I bought this gun from an antique & firearms shop, via Gunbroker, in September, 2011. I had no reason to place any particular emphasis on it other than its being a well-kept, ‘first year’ separate series, Officer’s Model Target .22. It is Serial #508, made in 1930.
I briefly listed it for sale a couple months back, here in our classifieds. But shortly thereafter, with no activity, I withdrew its listing and instead ordered a Colt Archive Letter on it.
I recently received the letter and it indicates that #508 was first owned by, then U.S. Army Major, Julian Hatcher.
Colt’s Archive Letter:
Julian Sommerville Hatcher was born in Hayfield, Virginia on June 26, 1888. He died December 4, 1963. Major Hatcher was well known as a firearms expert and writer of books on ballistics, military weapons and automatic weaponry. He authored, among other publications, “Hatcher’s Notebook” (1947), “Book of the Garand” (1948), “Pistols and Revolvers and Their Use” (1927) and the “Hatcher’s Scale” (probably the first attempt at determining stopping power of handgun rounds by a formulation system; developed in the 1930’s.)
Hatcher's Theory Of Relative Stopping Power
As a writer, Major Hatcher accounted for 23 works in 112 publications in 1 language and 1,093 library holdings. He served in the military during both WWI and WWII. He retired from the U.S. Army as a Major General and served as Technical Editor of NRA’s magazine, “The American Rifleman”. He appeared on the cover of the December 1954 issue of that magazine. (See the first photo, above)

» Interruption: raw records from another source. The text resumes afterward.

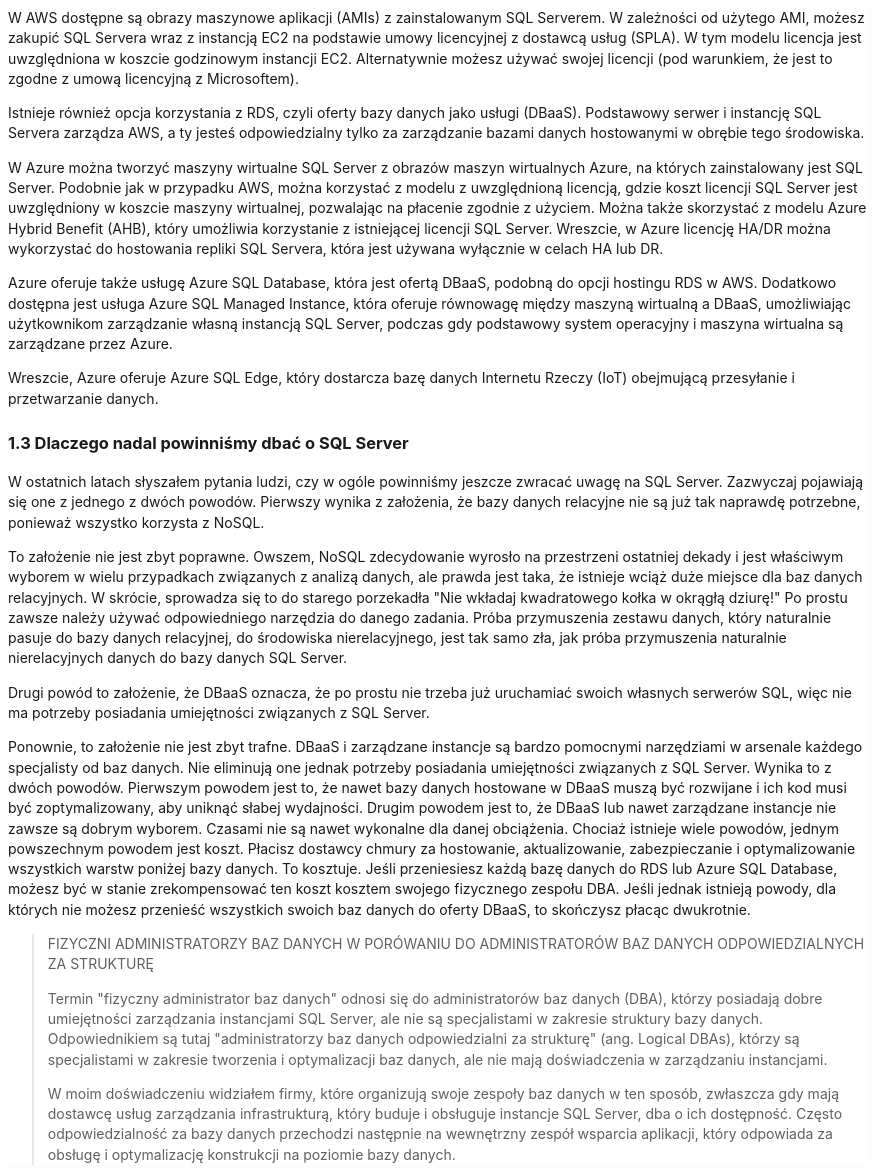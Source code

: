 W AWS dostępne są obrazy maszynowe aplikacji (AMIs) z zainstalowanym SQL Serverem. W zależności od użytego AMI, możesz zakupić SQL Servera wraz z instancją EC2 na podstawie umowy licencyjnej z dostawcą usług (SPLA). W tym modelu licencja jest uwzględniona w koszcie godzinowym instancji EC2. Alternatywnie możesz używać swojej licencji (pod warunkiem, że jest to zgodne z umową licencyjną z Microsoftem).

Istnieje również opcja korzystania z RDS, czyli oferty bazy danych jako usługi (DBaaS). Podstawowy serwer i instancję SQL Servera zarządza AWS, a ty jesteś odpowiedzialny tylko za zarządzanie bazami danych hostowanymi w obrębie tego środowiska.

W Azure można tworzyć maszyny wirtualne SQL Server z obrazów maszyn wirtualnych Azure, na których zainstalowany jest SQL Server. Podobnie jak w przypadku AWS, można korzystać z modelu z uwzględnioną licencją, gdzie koszt licencji SQL Server jest uwzględniony w koszcie maszyny wirtualnej, pozwalając na płacenie zgodnie z użyciem. Można także skorzystać z modelu Azure Hybrid Benefit (AHB), który umożliwia korzystanie z istniejącej licencji SQL Server. Wreszcie, w Azure licencję HA/DR można wykorzystać do hostowania repliki SQL Servera, która jest używana wyłącznie w celach HA lub DR.

Azure oferuje także usługę Azure SQL Database, która jest ofertą DBaaS, podobną do opcji hostingu RDS w AWS. Dodatkowo dostępna jest usługa Azure SQL Managed Instance, która oferuje równowagę między maszyną wirtualną a DBaaS, umożliwiając użytkownikom zarządzanie własną instancją SQL Server, podczas gdy podstawowy system operacyjny i maszyna wirtualna są zarządzane przez Azure.

Wreszcie, Azure oferuje Azure SQL Edge, który dostarcza bazę danych Internetu Rzeczy (IoT) obejmującą przesyłanie i przetwarzanie danych.

### 1.3 Dlaczego nadal powinniśmy dbać o SQL Server
W ostatnich latach słyszałem pytania ludzi, czy w ogóle powinniśmy jeszcze zwracać uwagę na SQL Server. Zazwyczaj pojawiają się one z jednego z dwóch powodów. Pierwszy wynika z założenia, że bazy danych relacyjne nie są już tak naprawdę potrzebne, ponieważ wszystko korzysta z NoSQL.

To założenie nie jest zbyt poprawne. Owszem, NoSQL zdecydowanie wyrosło na przestrzeni ostatniej dekady i jest właściwym wyborem w wielu przypadkach związanych z analizą danych, ale prawda jest taka, że istnieje wciąż duże miejsce dla baz danych relacyjnych. W skrócie, sprowadza się to do starego porzekadła "Nie wkładaj kwadratowego kołka w okrągłą dziurę!" Po prostu zawsze należy używać odpowiedniego narzędzia do danego zadania. Próba przymuszenia zestawu danych, który naturalnie pasuje do bazy danych relacyjnej, do środowiska nierelacyjnego, jest tak samo zła, jak próba przymuszenia naturalnie nierelacyjnych danych do bazy danych SQL Server.

Drugi powód to założenie, że DBaaS oznacza, że po prostu nie trzeba już uruchamiać swoich własnych serwerów SQL, więc nie ma potrzeby posiadania umiejętności związanych z SQL Server.

Ponownie, to założenie nie jest zbyt trafne. DBaaS i zarządzane instancje są bardzo pomocnymi narzędziami w arsenale każdego specjalisty od baz danych. Nie eliminują one jednak potrzeby posiadania umiejętności związanych z SQL Server. Wynika to z dwóch powodów. Pierwszym powodem jest to, że nawet bazy danych hostowane w DBaaS muszą być rozwijane i ich kod musi być zoptymalizowany, aby uniknąć słabej wydajności. Drugim powodem jest to, że DBaaS lub nawet zarządzane instancje nie zawsze są dobrym wyborem. Czasami nie są nawet wykonalne dla danej obciążenia. Chociaż istnieje wiele powodów, jednym powszechnym powodem jest koszt. Płacisz dostawcy chmury za hostowanie, aktualizowanie, zabezpieczanie i optymalizowanie wszystkich warstw poniżej bazy danych. To kosztuje. Jeśli przeniesiesz każdą bazę danych do RDS lub Azure SQL Database, możesz być w stanie zrekompensować ten koszt kosztem swojego fizycznego zespołu DBA. Jeśli jednak istnieją powody, dla których nie możesz przenieść wszystkich swoich baz danych do oferty DBaaS, to skończysz płacąc dwukrotnie.

> FIZYCZNI ADMINISTRATORZY BAZ DANYCH W PORÓWANIU DO ADMINISTRATORÓW BAZ DANYCH ODPOWIEDZIALNYCH ZA STRUKTURĘ
>
> Termin "fizyczny administrator baz danych" odnosi się do administratorów baz danych (DBA), którzy posiadają dobre umiejętności zarządzania instancjami SQL Server, ale nie są specjalistami w zakresie struktury bazy danych. Odpowiednikiem są tutaj "administratorzy baz danych odpowiedzialni za strukturę" (ang. Logical DBAs), którzy są specjalistami w zakresie tworzenia i optymalizacji baz danych, ale nie mają doświadczenia w zarządzaniu instancjami.
>
> W moim doświadczeniu widziałem firmy, które organizują swoje zespoły baz danych w ten sposób, zwłaszcza gdy mają dostawcę usług zarządzania infrastrukturą, który buduje i obsługuje instancje SQL Server, dba o ich dostępność. Często odpowiedzialność za bazy danych przechodzi następnie na wewnętrzny zespół wsparcia aplikacji, który odpowiada za obsługę i optymalizację konstrukcji na poziomie bazy danych.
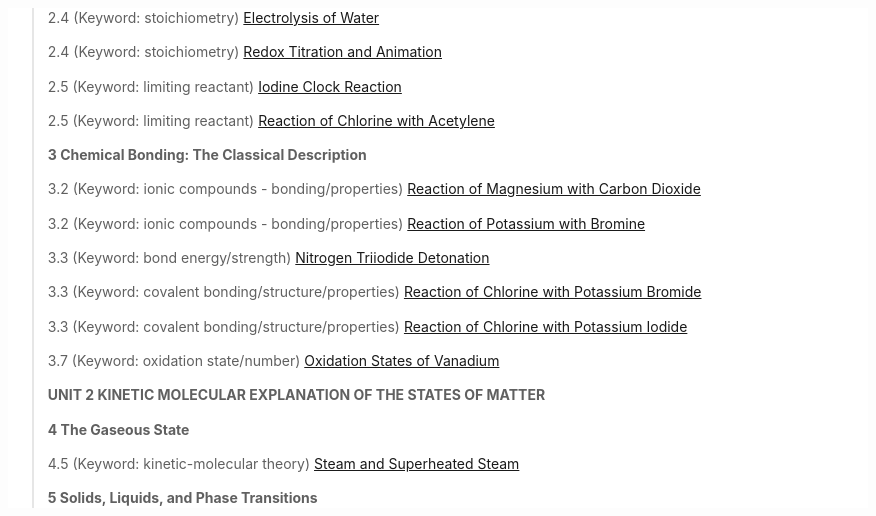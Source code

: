 >  2.4 (Keyword: stoichiometry)
>  [Electrolysis of Water](../MAIN/ELECH20/PAGE1.HTM) 
>   
> 
>  2.4 (Keyword: stoichiometry)
>  [Redox Titration and Animation](../MAIN/TITREDO/PAGE1.HTM) 
>   
> 
>  2.5 (Keyword: limiting reactant)
>  [Iodine Clock Reaction](../MAIN/CLOCKRX/PAGE1.HTM) 
>   
> 
>  2.5 (Keyword: limiting reactant)
>  [Reaction of Chlorine with Acetylene](../MAIN/CLACET/PAGE1.HTM) 
>   
> 
> 
> **3 Chemical Bonding: The Classical Description** 
>   
> 
> 
>  3.2 (Keyword: ionic compounds - bonding/properties)
>  [Reaction of Magnesium with Carbon Dioxide](../MAIN/MAGCO2/PAGE1.HTM) 
>   
> 
>  3.2 (Keyword: ionic compounds - bonding/properties)
>  [Reaction of Potassium with Bromine](../MAIN/KBR/PAGE1.HTM) 
>   
> 
>  3.3 (Keyword: bond energy/strength)
>  [Nitrogen Triiodide Detonation](../MAIN/NITRO3I/PAGE1.HTM) 
>   
> 
>  3.3 (Keyword: covalent bonding/structure/properties)
>  [Reaction of Chlorine with Potassium Bromide](../MAIN/CLKBR/PAGE1.HTM) 
>   
> 
>  3.3 (Keyword: covalent bonding/structure/properties)
>  [Reaction of Chlorine with Potassium Iodide](../MAIN/CLKI/PAGE1.HTM) 
>   
> 
>  3.7 (Keyword: oxidation state/number)
>  [Oxidation States of Vanadium](../MAIN/VANADOX/PAGE1.HTM) 
>   
> 
> 
> **UNIT 2 KINETIC MOLECULAR EXPLANATION OF THE STATES OF MATTER** 
>   
> 
> 
> 
> **4 The Gaseous State** 
>   
> 
> 
>  4.5 (Keyword: kinetic-molecular theory)
>  [Steam and Superheated Steam](../MAIN/STEAM/PAGE1.HTM) 
>   
> 
> 
> **5 Solids, Liquids, and Phase Transitions** 
>   
> 
> 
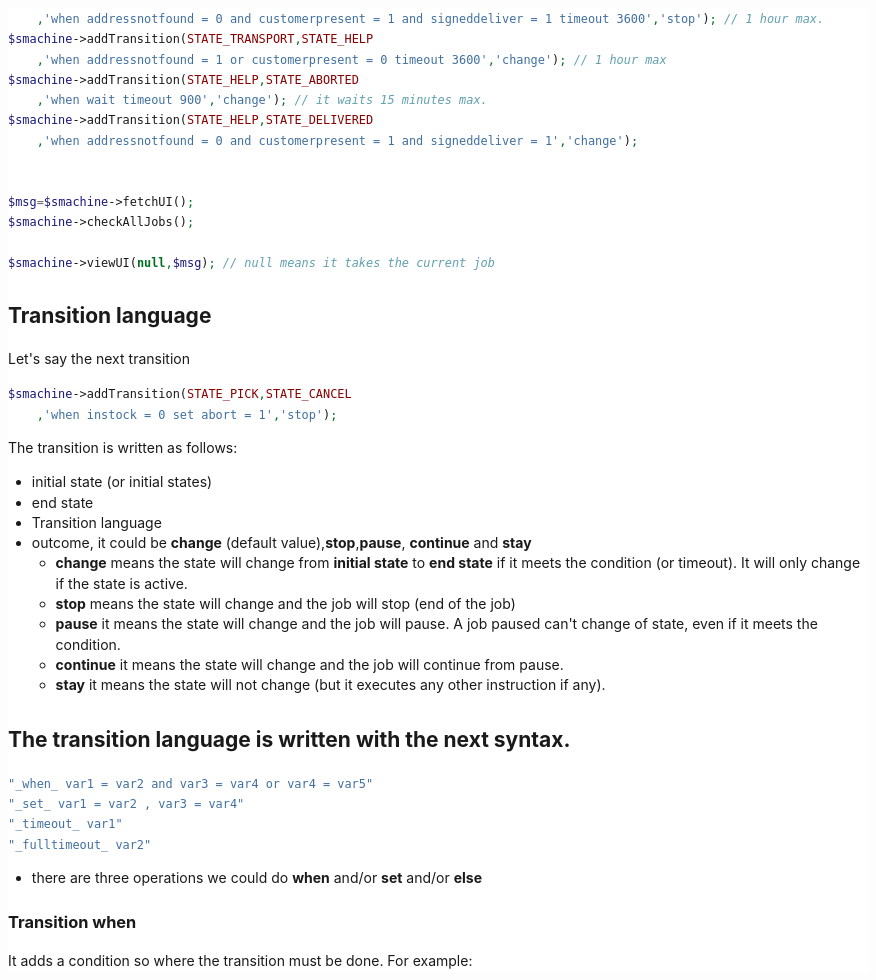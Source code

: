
 ```php
	,'when addressnotfound = 0 and customerpresent = 1 and signeddeliver = 1 timeout 3600','stop'); // 1 hour max.
$smachine->addTransition(STATE_TRANSPORT,STATE_HELP
	,'when addressnotfound = 1 or customerpresent = 0 timeout 3600','change'); // 1 hour max
$smachine->addTransition(STATE_HELP,STATE_ABORTED
	,'when wait timeout 900','change'); // it waits 15 minutes max.
$smachine->addTransition(STATE_HELP,STATE_DELIVERED
	,'when addressnotfound = 0 and customerpresent = 1 and signeddeliver = 1','change');


$msg=$smachine->fetchUI();
$smachine->checkAllJobs();

$smachine->viewUI(null,$msg); // null means it takes the current job
```


## Transition language

Let's say the next transition

```php
$smachine->addTransition(STATE_PICK,STATE_CANCEL
	,'when instock = 0 set abort = 1','stop');

```

The transition is written as follows:
* initial state (or initial states)
* end state
* Transition language
* outcome, it could be **change** (default value),**stop**,**pause**, **continue** and **stay**
    * **change** means the state will change from **initial state** to **end state** if it meets the condition (or timeout).  It will only change if the state is active.  
    * **stop** means the state will change and the job will stop (end of the job)  
    * **pause** it means the state will change and the job will pause.  A job paused can't change of state, even if it meets the condition.  
    * **continue** it means the state will change and the job will continue from pause.
    * **stay** it means the state will not change (but it executes any other instruction if any).  

## The transition language is written with the next syntax.
```php
"_when_ var1 = var2 and var3 = var4 or var4 = var5"
"_set_ var1 = var2 , var3 = var4"
"_timeout_ var1"
"_fulltimeout_ var2"
```

* there are three operations we could do **when** and/or **set** and/or **else**

### Transition when
It adds a condition so where the transition must be done. For example:  
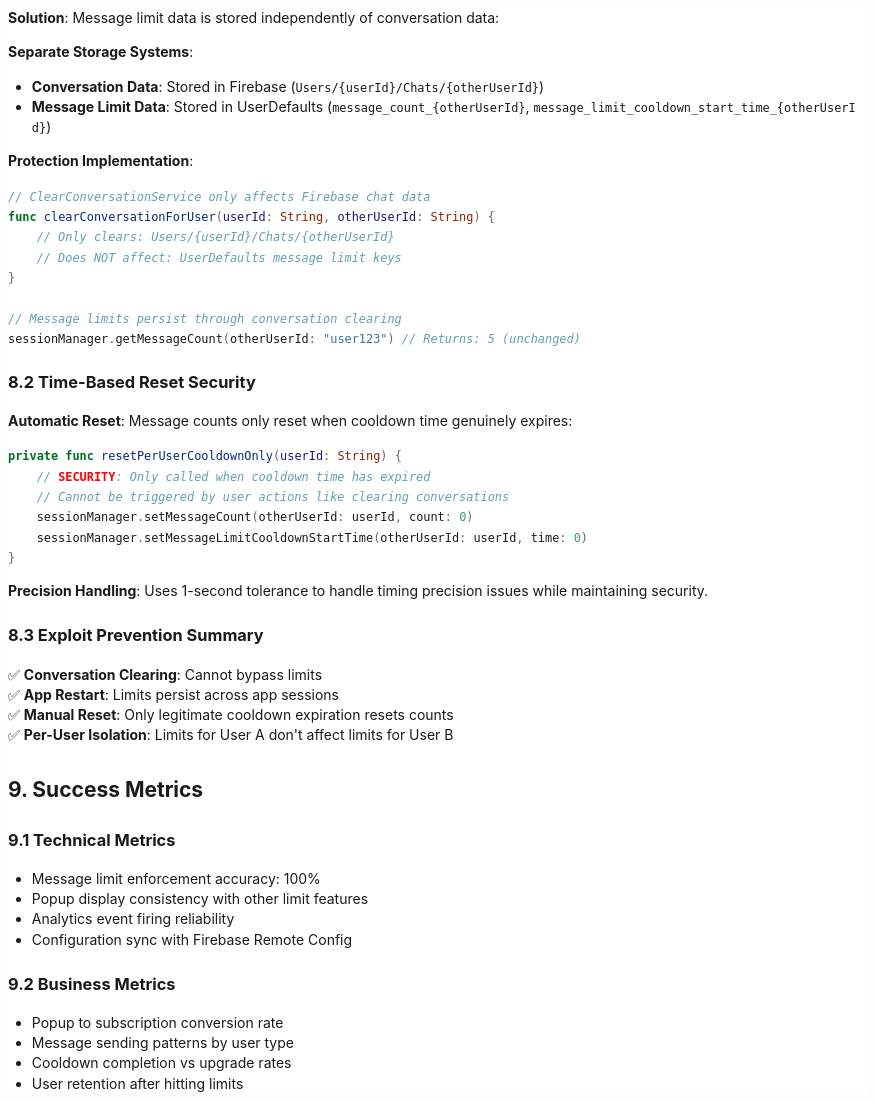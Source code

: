 **Solution**: Message limit data is stored independently of conversation data:

**Separate Storage Systems**:
- **Conversation Data**: Stored in Firebase (`Users/{userId}/Chats/{otherUserId}`)
- **Message Limit Data**: Stored in UserDefaults (`message_count_{otherUserId}`, `message_limit_cooldown_start_time_{otherUserId}`)

**Protection Implementation**:
```swift
// ClearConversationService only affects Firebase chat data
func clearConversationForUser(userId: String, otherUserId: String) {
    // Only clears: Users/{userId}/Chats/{otherUserId}
    // Does NOT affect: UserDefaults message limit keys
}

// Message limits persist through conversation clearing
sessionManager.getMessageCount(otherUserId: "user123") // Returns: 5 (unchanged)
```

### 8.2 Time-Based Reset Security

**Automatic Reset**: Message counts only reset when cooldown time genuinely expires:

```swift
private func resetPerUserCooldownOnly(userId: String) {
    // SECURITY: Only called when cooldown time has expired
    // Cannot be triggered by user actions like clearing conversations
    sessionManager.setMessageCount(otherUserId: userId, count: 0)
    sessionManager.setMessageLimitCooldownStartTime(otherUserId: userId, time: 0)
}
```

**Precision Handling**: Uses 1-second tolerance to handle timing precision issues while maintaining security.

### 8.3 Exploit Prevention Summary

✅ **Conversation Clearing**: Cannot bypass limits  
✅ **App Restart**: Limits persist across app sessions  
✅ **Manual Reset**: Only legitimate cooldown expiration resets counts  
✅ **Per-User Isolation**: Limits for User A don't affect limits for User B  

## 9. Success Metrics

### 9.1 Technical Metrics
- Message limit enforcement accuracy: 100%
- Popup display consistency with other limit features
- Analytics event firing reliability
- Configuration sync with Firebase Remote Config

### 9.2 Business Metrics  
- Popup to subscription conversion rate
- Message sending patterns by user type
- Cooldown completion vs upgrade rates
- User retention after hitting limits

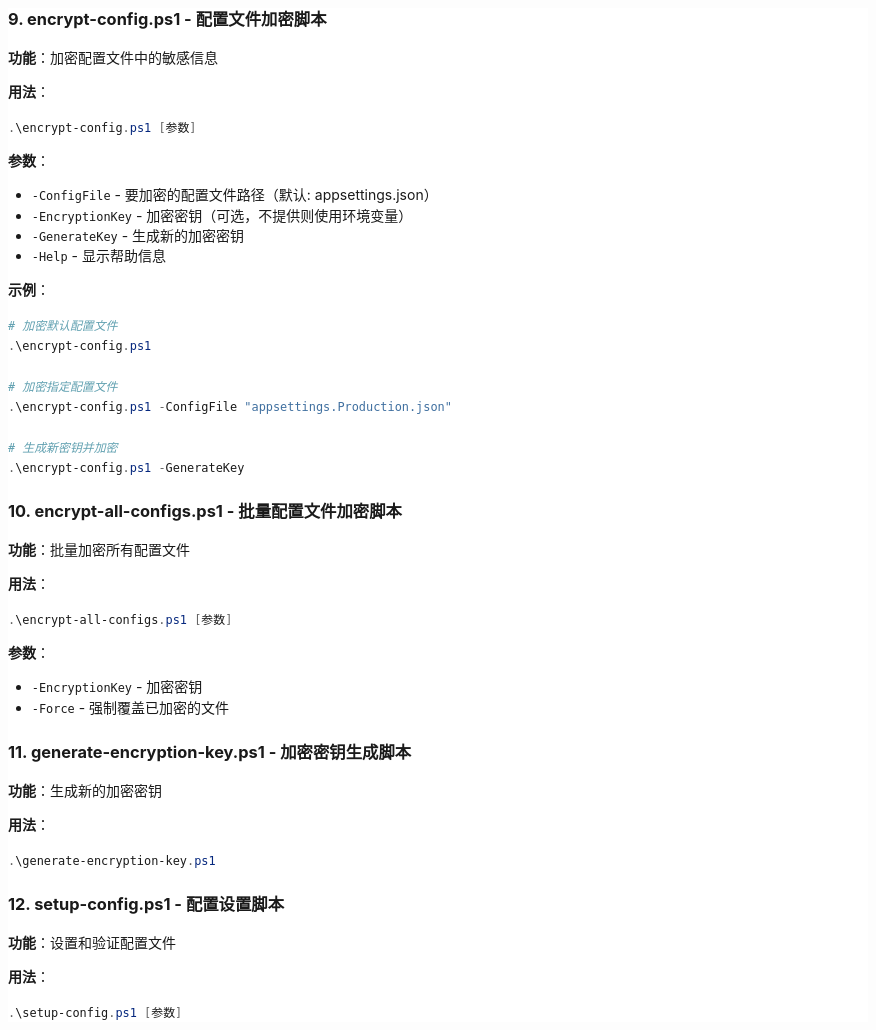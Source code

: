 ### 9. encrypt-config.ps1 - 配置文件加密脚本

**功能**：加密配置文件中的敏感信息

**用法**：
```powershell
.\encrypt-config.ps1 [参数]
```

**参数**：
- `-ConfigFile` - 要加密的配置文件路径（默认: appsettings.json）
- `-EncryptionKey` - 加密密钥（可选，不提供则使用环境变量）
- `-GenerateKey` - 生成新的加密密钥
- `-Help` - 显示帮助信息

**示例**：
```powershell
# 加密默认配置文件
.\encrypt-config.ps1

# 加密指定配置文件
.\encrypt-config.ps1 -ConfigFile "appsettings.Production.json"

# 生成新密钥并加密
.\encrypt-config.ps1 -GenerateKey
```

### 10. encrypt-all-configs.ps1 - 批量配置文件加密脚本

**功能**：批量加密所有配置文件

**用法**：
```powershell
.\encrypt-all-configs.ps1 [参数]
```

**参数**：
- `-EncryptionKey` - 加密密钥
- `-Force` - 强制覆盖已加密的文件

### 11. generate-encryption-key.ps1 - 加密密钥生成脚本

**功能**：生成新的加密密钥

**用法**：
```powershell
.\generate-encryption-key.ps1
```

### 12. setup-config.ps1 - 配置设置脚本

**功能**：设置和验证配置文件

**用法**：
```powershell
.\setup-config.ps1 [参数]
```
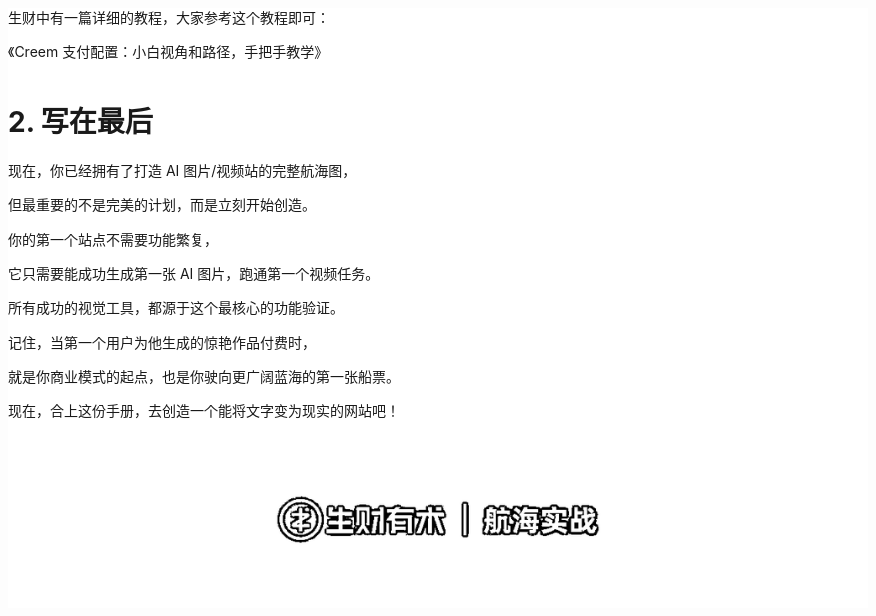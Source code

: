 生财中有一篇详细的教程，大家参考这个教程即可：

《Creem 支付配置：小白视角和路径，手把手教学》

# 2\. 写在最后

现在，你已经拥有了打造 AI 图片/视频站的完整航海图，

但最重要的不是完美的计划，而是立刻开始创造。

你的第一个站点不需要功能繁复，

它只需要能成功生成第一张 AI 图片，跑通第一个视频任务。

所有成功的视觉工具，都源于这个最核心的功能验证。

记住，当第一个用户为他生成的惊艳作品付费时，

就是你商业模式的起点，也是你驶向更广阔蓝海的第一张船票。

现在，合上这份手册，去创造一个能将文字变为现实的网站吧！

![](img/f3292f6cc363520ff2bd8af371d4e687.png)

Ironically, he graduated, in 1909, from Annapolis’ Naval Academy with honors, but voluntarily transferred from the Navy, after 14 months, to the Army’s coast artillery. He became Chief of the Small Arms Division in the Ordnance Department and the Assistant Commandant of the Ordnance School.
Proficient with long arms and handguns alike, he worked closely with Springfield Armory as an engineering trouble-shooter in resolving early production issues associated with the initial iterations of the M1 Garand Rifle. He appeared (see below), in an ad for Colt and specifically the Colt Officer’s Model Target .22. Looking at the timeline of the Archive Letter and Major Hatcher’s June 2, 1930 letter to Colt’s, reproduced in the ad, it’s quite evident that the gun he references was this one, the #508 Officer’s Model Target.
Earlier history on Lt. Hatcher, that I found on the internet, disclosed that in 1916, the Hotchkiss M1909 Benét-Mercié machine gun was in general use with the U.S. Army and was seeing action during the Punitive Expedition against the bandit Pancho Villa. But reports of its use in Mexico indicated the gun was not functioning properly. Investigation revealed that the chief problems were the 30-round metallic feed strips used in the gun and inexperienced gunners. It was Lieutenant Hatcher who was sent to the border to solve the problems. He found that none of the soldiers had been taught the proper use of the weapon. He set up the Army's first machine gun school and was soon turning out trained crews. Soon, the Benét-Mercié proved to be an effective weapon.
Major Hatcher was later instrumental in developing a solution to the vexing problem of brittle metal in early M1903 receivers built by Springfield and Rock Island Arsenals. His solution to the "grenading" of receivers when shell cases failed catastrophically was to drill a gas vent hole in the left side of the receiver adjacent to the breech. This hole would allow gases escaping from a ruptured case to be exhausted safely and away from the face of the shooter. Dubbed the "Hatcher Hole", the modification was typically added to receivers at overhaul.
He was the first Commanding General of the Ordnance Training Center at Aberdeen Proving Ground – from January 1, 1940 to June 1, 1942 – and was Chief of the Military Training Division, Office of the Chief of Ordnance, from June 2, 1942 to February 1, 1943. From February 2, 1943 to July 31, 1945, General Hatcher was Chief of Field Service, Ordnance Department, the most critical years of World War II.
From what I was able to research, Major General Hatcher kept this Colt Officer's Target revolver, and the balance of his firearms collection, until his death in 1963. At some point after about 1949, the series became the “Officer’s Model Special” and was subsequently offered with a Wide Hammer Spur. Apparently, the Major General liked the new feature so well that he incorporated a new wide spur hammer into #508’s frame. A superb installation job, it functions flawlessly.
Julian Sommerville Hatcher is buried at Arlington National Cemetery:
My Archive Letter and succeeding research on the Major has been a fun and rewarding journey. And I sincerely want to thank Paul Szymaszek, of the Colt’s Archive Department for his gracious guidance on the Colt Officer’s Target #508.